(Data for this task)

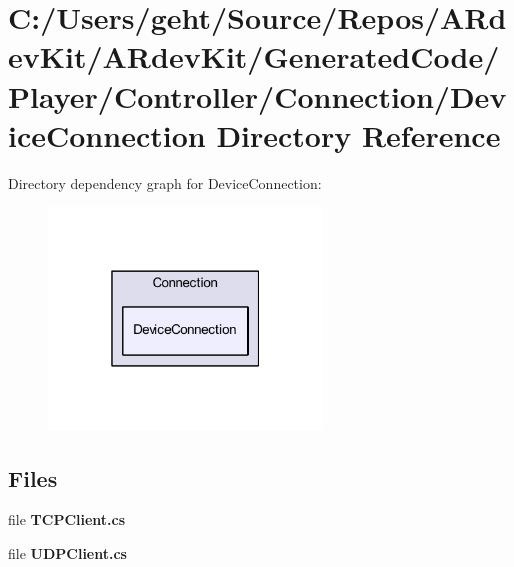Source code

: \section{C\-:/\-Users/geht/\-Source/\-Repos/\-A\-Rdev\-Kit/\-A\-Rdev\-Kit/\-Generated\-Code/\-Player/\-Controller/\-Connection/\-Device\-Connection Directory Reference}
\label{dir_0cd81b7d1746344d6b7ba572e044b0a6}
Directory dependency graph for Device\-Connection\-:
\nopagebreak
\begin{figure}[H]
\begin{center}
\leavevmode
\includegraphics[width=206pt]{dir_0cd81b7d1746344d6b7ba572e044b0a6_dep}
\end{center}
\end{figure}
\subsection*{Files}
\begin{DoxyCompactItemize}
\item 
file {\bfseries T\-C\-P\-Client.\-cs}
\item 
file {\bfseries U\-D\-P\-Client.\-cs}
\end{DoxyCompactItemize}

(End Data for this task)
(Data for this task)

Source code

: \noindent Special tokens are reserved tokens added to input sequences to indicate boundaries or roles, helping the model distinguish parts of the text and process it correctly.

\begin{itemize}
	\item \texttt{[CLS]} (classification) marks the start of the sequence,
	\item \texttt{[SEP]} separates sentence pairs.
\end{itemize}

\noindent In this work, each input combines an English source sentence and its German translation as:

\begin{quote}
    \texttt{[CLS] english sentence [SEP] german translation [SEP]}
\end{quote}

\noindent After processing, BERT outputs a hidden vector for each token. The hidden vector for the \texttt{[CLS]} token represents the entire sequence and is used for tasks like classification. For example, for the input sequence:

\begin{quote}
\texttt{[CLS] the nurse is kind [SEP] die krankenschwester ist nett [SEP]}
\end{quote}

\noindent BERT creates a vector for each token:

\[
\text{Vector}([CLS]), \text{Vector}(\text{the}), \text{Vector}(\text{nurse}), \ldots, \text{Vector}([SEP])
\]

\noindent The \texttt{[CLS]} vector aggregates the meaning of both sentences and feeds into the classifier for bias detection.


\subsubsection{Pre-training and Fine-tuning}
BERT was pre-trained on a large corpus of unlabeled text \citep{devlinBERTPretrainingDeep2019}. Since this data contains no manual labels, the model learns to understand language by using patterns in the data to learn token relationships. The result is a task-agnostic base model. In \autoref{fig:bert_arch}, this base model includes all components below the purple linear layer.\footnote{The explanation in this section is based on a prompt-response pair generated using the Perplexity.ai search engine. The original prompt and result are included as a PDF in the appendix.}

(End Data for this task)

#### Work to be completed:
Return all lines from the material that contain "Device".

#### Result:
: \section{C\-:/\-Users/geht/\-Source/\-Repos/\-A\-Rdev\-Kit/\-A\-Rdev\-Kit/\-Generated\-Code/\-Player/\-Controller/\-Connection/\-Device\-Connection Directory Reference}
Directory dependency graph for Device\-Connection\-:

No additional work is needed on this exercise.